According to Professor Marc Herold of the University of New Hampshire, as reported this morning on Amy Goodmans Democracy Now radio program, the American military has now killed as many Afghani civilians as the civilians who were killed in New York in the WTC attacks on 9/11.
Herold compiled his data starting in early October from a variety of international sources. His data can be found at http://pubpages.unh.edu/~mherold/. He suggests that the 3700 to 5000 Afghani civilian deaths should be compared, in Afghani terms (a country with roughly 1/10 the US population) to the 50,000 deaths of US soldiers during the Vietnam war.
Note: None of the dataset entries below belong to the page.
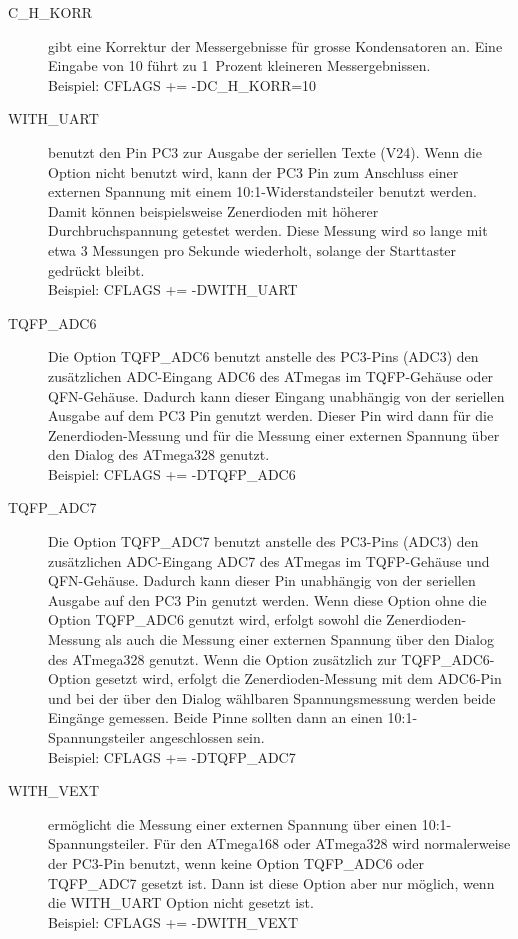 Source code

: \begin{description}
  \item[C\_H\_KORR] gibt eine Korrektur der Messergebnisse für grosse Kondensatoren an.
Eine Eingabe von 10 führt zu 1~Prozent kleineren Messergebnissen.\\
Beispiel: CFLAGS += -DC\_H\_KORR=10

  \item[WITH\_UART] benutzt den Pin PC3 zur Ausgabe der seriellen Texte (V24). Wenn die Option nicht
benutzt wird, kann der PC3 Pin zum Anschluss einer externen Spannung mit einem 10:1-Widerstandsteiler benutzt
werden. Damit können beispielsweise Zenerdioden mit höherer Durchbruchspannung getestet werden.
Diese Messung wird so lange mit etwa 3 Messungen pro Sekunde wiederholt, solange der Starttaster gedrückt bleibt.\\
Beispiel: CFLAGS += -DWITH\_UART

  \item[TQFP\_ADC6] Die Option TQFP\_ADC6 benutzt anstelle des PC3-Pins (ADC3) den zusätzlichen ADC-Eingang ADC6
des ATmegas im TQFP-Gehäuse oder QFN-Gehäuse.
Dadurch kann dieser Eingang unabhängig von der seriellen Ausgabe auf dem PC3 Pin genutzt werden. Dieser Pin wird
dann für die Zenerdioden-Messung und für die Messung einer externen Spannung über den Dialog des ATmega328 genutzt.\\
Beispiel: CFLAGS += -DTQFP\_ADC6

  \item[TQFP\_ADC7] Die Option TQFP\_ADC7 benutzt anstelle des PC3-Pins (ADC3) den zusätzlichen ADC-Eingang ADC7
des ATmegas im TQFP-Gehäuse und QFN-Gehäuse.
Dadurch kann dieser Pin unabhängig von der seriellen Ausgabe auf den PC3 Pin genutzt werden. Wenn diese Option 
ohne die Option TQFP\_ADC6 genutzt wird, erfolgt sowohl die Zenerdioden-Messung als auch die Messung einer externen
Spannung über den Dialog des ATmega328 genutzt. Wenn die Option zusätzlich zur TQFP\_ADC6-Option gesetzt wird,
erfolgt die Zenerdioden-Messung mit dem ADC6-Pin und bei der über den Dialog wählbaren Spannungsmessung werden
beide Eingänge gemessen. Beide Pinne sollten dann an einen 10:1-Spannungsteiler angeschlossen sein.\\
Beispiel: CFLAGS += -DTQFP\_ADC7

  \item[WITH\_VEXT] ermöglicht die Messung einer externen Spannung über einen 10:1-Spannungsteiler.
Für den ATmega168 oder ATmega328 wird normalerweise der PC3-Pin benutzt, wenn keine Option TQFP\_ADC6 oder
TQFP\_ADC7 gesetzt ist. Dann ist diese Option aber nur möglich, wenn die WITH\_UART Option nicht gesetzt ist.\\
Beispiel: CFLAGS += -DWITH\_VEXT 


\end{description}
I would like to suggest another comparison, that of equivalency of terror. It is likely that the Afghani civilians killed suffered similar terrific kinds of deaths to those in the WTC towers, such as death by being blown into smithereens, death by incineration and death by being crushed during collapses of buildings. In terms of terror experienced by those living in New York within sight and sound of the WTC explosions, I would suggest that those couple of hours that encompassed the plane crashes and building collapses were somewhat less terrifying than the experiences of Afghani citizens who have been seeing and hearing exploding bombs for a good couple of months rather than hours.
I am writing my warrior-Senators Feinstein and Boxer to ask them what multiple of, say, 4000 civilian deaths might lead them to question the ethics of our military strategy.